Search the entries below for "when". Report each line where it occurs.

Saved entries
· · · · ·

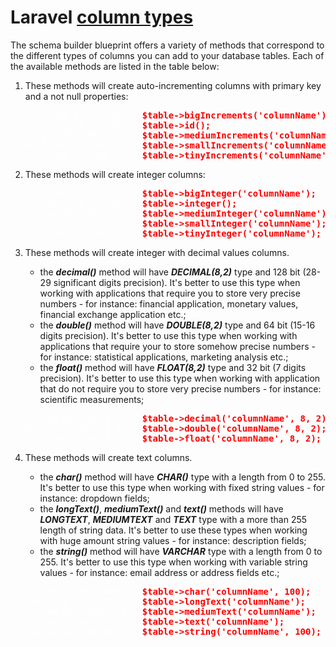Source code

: # Laravel [column types](https://laravel.com/docs/8.x/migrations#available-column-types "Laravel Migrations: Column Types")

The schema builder blueprint offers a variety of methods that correspond to the different types of columns you can add to your database tables. Each of the available methods are listed in the table below:

1. These methods will create auto-incrementing columns with primary key and a not null properties:
   
<span style="color:red; font-weight:bold;">
    <pre>
<span style="color:white; font-weight:normal;">  (datatype BIGINT(20)):</span> $table->bigIncrements('columnName');
<span style="color:white; font-weight:normal;">     (datatype INT(10)):</span> $table->id();
<span style="color:white; font-weight:normal;">(datatype MEDIUMINT(8)):</span> $table->mediumIncrements('columnName');
<span style="color:white; font-weight:normal;"> (datatype SMALLINT(5)):</span> $table->smallIncrements('columnName');
<span style="color:white; font-weight:normal;">  (datatype TINYINT(5)):</span> $table->tinyIncrements('columnName');</pre>
</span>

2. These methods will create integer columns:

<span style="color:red; font-weight:bold;">
    <pre>
<span style="color:white; font-weight:normal;">  (datatype BIGINT(20)):</span> $table->bigInteger('columnName');
<span style="color:white; font-weight:normal;">     (datatype INT(10)):</span> $table->integer();
<span style="color:white; font-weight:normal;">(datatype MEDIUMINT(8)):</span> $table->mediumInteger('columnName');
<span style="color:white; font-weight:normal;"> (datatype SMALLINT(5)):</span> $table->smallInteger('columnName');
<span style="color:white; font-weight:normal;">  (datatype TINYINT(5)):</span> $table->tinyInteger('columnName');</pre>
</span>

3. These methods will create integer with decimal values columns.

   * the <span style="font-style:italic; font-weight:bold;">decimal()</span> method will have <span style="font-style:italic; font-weight:bold;">DECIMAL(8,2)</span> type and 128 bit (28-29 significant digits precision). It's better to use this type when working with applications that require you to store very precise numbers - for instance: financial application, monetary values, financial exchange application etc.;
   * the <span style="font-style:italic; font-weight:bold;">double()</span> method will have <span style="font-style:italic; font-weight:bold;">DOUBLE(8,2)</span> type and 64 bit (15-16 digits precision). It's better to use this type when working with applications that require your to store somehow precise numbers - for instance: statistical applications, marketing analysis etc.;
   * the <span style="font-style:italic; font-weight:bold;">float()</span> method will have <span style="font-style:italic; font-weight:bold;">FLOAT(8,2)</span> type and 32 bit (7 digits precision). It's better to use this type when working with application that do not require you to store very precise numbers - for instance: scientific measurements;

<span style="color:red; font-weight:bold;">
    <pre>
<span style="color:white; font-weight:normal;">(datatype DECIMAL(8,2)):</span> $table->decimal('columnName', 8, 2);
<span style="color:white; font-weight:normal;"> (datatype DOUBLE(8,2)):</span> $table->double('columnName', 8, 2);
<span style="color:white; font-weight:normal;">  (datatype FLOAT(8,2)):</span> $table->float('columnName', 8, 2);</pre>
</span>

4. These methods will create text columns.

   * the <span style="font-style:italic; font-weight:bold;">char()</span> method will have <span style="font-style:italic; font-weight:bold;">CHAR()</span> type with a length from 0 to 255. It's better to use this type when working with fixed string values - for instance: dropdown fields;
   * the <span style="font-style:italic; font-weight:bold;">longText()</span>, <span style="font-style:italic; font-weight:bold;">mediumText()</span> and <span style="font-style:italic; font-weight:bold;">text()</span> methods will have <span style="font-style:italic; font-weight:bold;">LONGTEXT</span>, <span style="font-style:italic; font-weight:bold;">MEDIUMTEXT</span> and <span style="font-style:italic; font-weight:bold;">TEXT</span> type with a more than 255 length of string data. It's better to use these types when working with huge amount string values - for instance: description fields;
   * the <span style="font-style:italic; font-weight:bold;">string()</span> method will have <span style="font-style:italic; font-weight:bold;">VARCHAR</span> type with a length from 0 to 255. It's better to use this type when working with variable string values - for instance: email address or address fields etc.;

<span style="color:red; font-weight:bold;">
    <pre>
<span style="color:white; font-weight:normal;">      (datatype CHAR()):</span> $table->char('columnName', 100);
<span style="color:white; font-weight:normal;">  (datatype LONGTEXT()):</span> $table->longText('columnName');
<span style="color:white; font-weight:normal;">(datatype MEDIUMTEXT()):</span> $table->mediumText('columnName');
<span style="color:white; font-weight:normal;">      (datatype TEXT()):</span> $table->text('columnName');
<span style="color:white; font-weight:normal;">   (datatype VARCHAR()):</span> $table->string('columnName', 100);</pre>
</span>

· · · · ·

▶ _RESPONSE BELOW_
   * the <span style="font-style:italic; font-weight:bold;">decimal()</span> method will have <span style="font-style:italic; font-weight:bold;">DECIMAL(8,2)</span> type and 128 bit (28-29 significant digits precision). It's better to use this type when working with applications that require you to store very precise numbers - for instance: financial application, monetary values, financial exchange application etc.;
   * the <span style="font-style:italic; font-weight:bold;">double()</span> method will have <span style="font-style:italic; font-weight:bold;">DOUBLE(8,2)</span> type and 64 bit (15-16 digits precision). It's better to use this type when working with applications that require your to store somehow precise numbers - for instance: statistical applications, marketing analysis etc.;
   * the <span style="font-style:italic; font-weight:bold;">float()</span> method will have <span style="font-style:italic; font-weight:bold;">FLOAT(8,2)</span> type and 32 bit (7 digits precision). It's better to use this type when working with application that do not require you to store very precise numbers - for instance: scientific measurements;
   * the <span style="font-style:italic; font-weight:bold;">char()</span> method will have <span style="font-style:italic; font-weight:bold;">CHAR()</span> type with a length from 0 to 255. It's better to use this type when working with fixed string values - for instance: dropdown fields;
   * the <span style="font-style:italic; font-weight:bold;">longText()</span>, <span style="font-style:italic; font-weight:bold;">mediumText()</span> and <span style="font-style:italic; font-weight:bold;">text()</span> methods will have <span style="font-style:italic; font-weight:bold;">LONGTEXT</span>, <span style="font-style:italic; font-weight:bold;">MEDIUMTEXT</span> and <span style="font-style:italic; font-weight:bold;">TEXT</span> type with a more than 255 length of string data. It's better to use these types when working with huge amount string values - for instance: description fields;
   * the <span style="font-style:italic; font-weight:bold;">string()</span> method will have <span style="font-style:italic; font-weight:bold;">VARCHAR</span> type with a length from 0 to 255. It's better to use this type when working with variable string values - for instance: email address or address fields etc.;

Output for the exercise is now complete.